# Rubber manufactured in the United States



## NaturalFork (Jan 21, 2010)

On an attempt to buy as much stuff as possible made in the United States and giving as little money to china as possible I am searching for rubber made in the US. So far I know of only two sources of rubber made here.

- Trumark tubes

- Alliance rubber (107s)

To stay cost effective (I shoot a lot) I am currently shooting 107s only. Does anybody know of any other rubber sources?


----------



## lightgeoduck (Apr 3, 2011)

McMaster Carr is where I get my .03 latex, and they have tubes there to.

LGD


----------



## NaturalFork (Jan 21, 2010)

lightgeoduck said:


> McMaster Carr is where I get my .03 latex, and they have tubes there to.
> 
> LGD


Not made in the USA though.


----------



## lightgeoduck (Apr 3, 2011)

NaturalFork said:


> McMaster Carr is where I get my .03 latex, and they have tubes there to.
> 
> LGD


Not made in the USA though.








[/quote]

Really?
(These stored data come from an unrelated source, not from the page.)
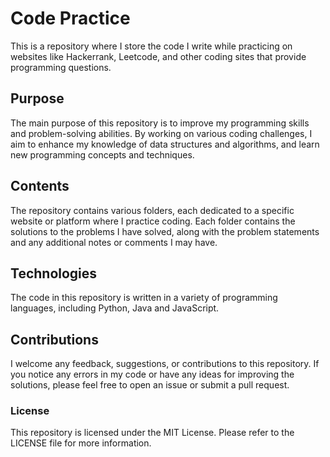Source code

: # Code Practice
This is a repository where I store the code I write while practicing on websites like Hackerrank, Leetcode, and other coding sites that provide programming questions.

## Purpose
The main purpose of this repository is to improve my programming skills and problem-solving abilities. By working on various coding challenges, I aim to enhance my knowledge of data structures and algorithms, and learn new programming concepts and techniques.

## Contents
The repository contains various folders, each dedicated to a specific website or platform where I practice coding. Each folder contains the solutions to the problems I have solved, along with the problem statements and any additional notes or comments I may have.

## Technologies
The code in this repository is written in a variety of programming languages, including Python, Java and JavaScript.

## Contributions
I welcome any feedback, suggestions, or contributions to this repository. If you notice any errors in my code or have any ideas for improving the solutions, please feel free to open an issue or submit a pull request.

### License
This repository is licensed under the MIT License. Please refer to the LICENSE file for more information.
I thought they get their rubber from Hygenic which manufactures rubber,right? Don't they do it in the US?

LGD


----------



## NaturalFork (Jan 21, 2010)

lightgeoduck said:


> McMaster Carr is where I get my .03 latex, and they have tubes there to.
> 
> LGD


Not made in the USA though.








[/quote]

Really? I thought they get their rubber from Hygenic which manufactures rubber,right? Don't they do it in the US?

LGD
[/quote]

As far as I know hygenic stuff is made in asia.


----------



## Charles (Aug 26, 2010)

The bottom line is that the raw latex is not produced in the US anyway.

Cheers ..... Charles


----------



## lightgeoduck (Apr 3, 2011)

OH ok,, wasn't sure about that.. well either way.. since it isn't avoidable, you can accomplish your goals half way and purchase from US based business, preferably small business, and that will help even though the manufacturing is elsewhere..

LGD


----------



## AJW (Apr 24, 2011)

NaturalFork said:


> On an attempt to buy as much stuff as possible made in the United States and giving as little money to china as possible I am searching for rubber made in the US. So far I know of only two sources of rubber made here.
> 
> - Trumark tubes
> 
> ...


If more of you countrymen thought like you do and bought American, your country would soon be in a sound financial position. My hat is off to you, I admire you and what your trying to do.

Al


----------



## NaturalFork (Jan 21, 2010)

lightgeoduck said:


> OH ok,, wasn't sure about that.. well either way.. since it isn't avoidable, you can accomplish your goals half way and purchase from US based business, preferably small business, and that will help even though the manufacturing is elsewhere..
> 
> LGD


Yes good point LGD.


----------



## Tex-Shooter (Dec 17, 2009)

All rubber comes from overseas as far as I know, even that from USA manufactures. Yulex is made here, but will not sell to us at the present. -- Tex


----------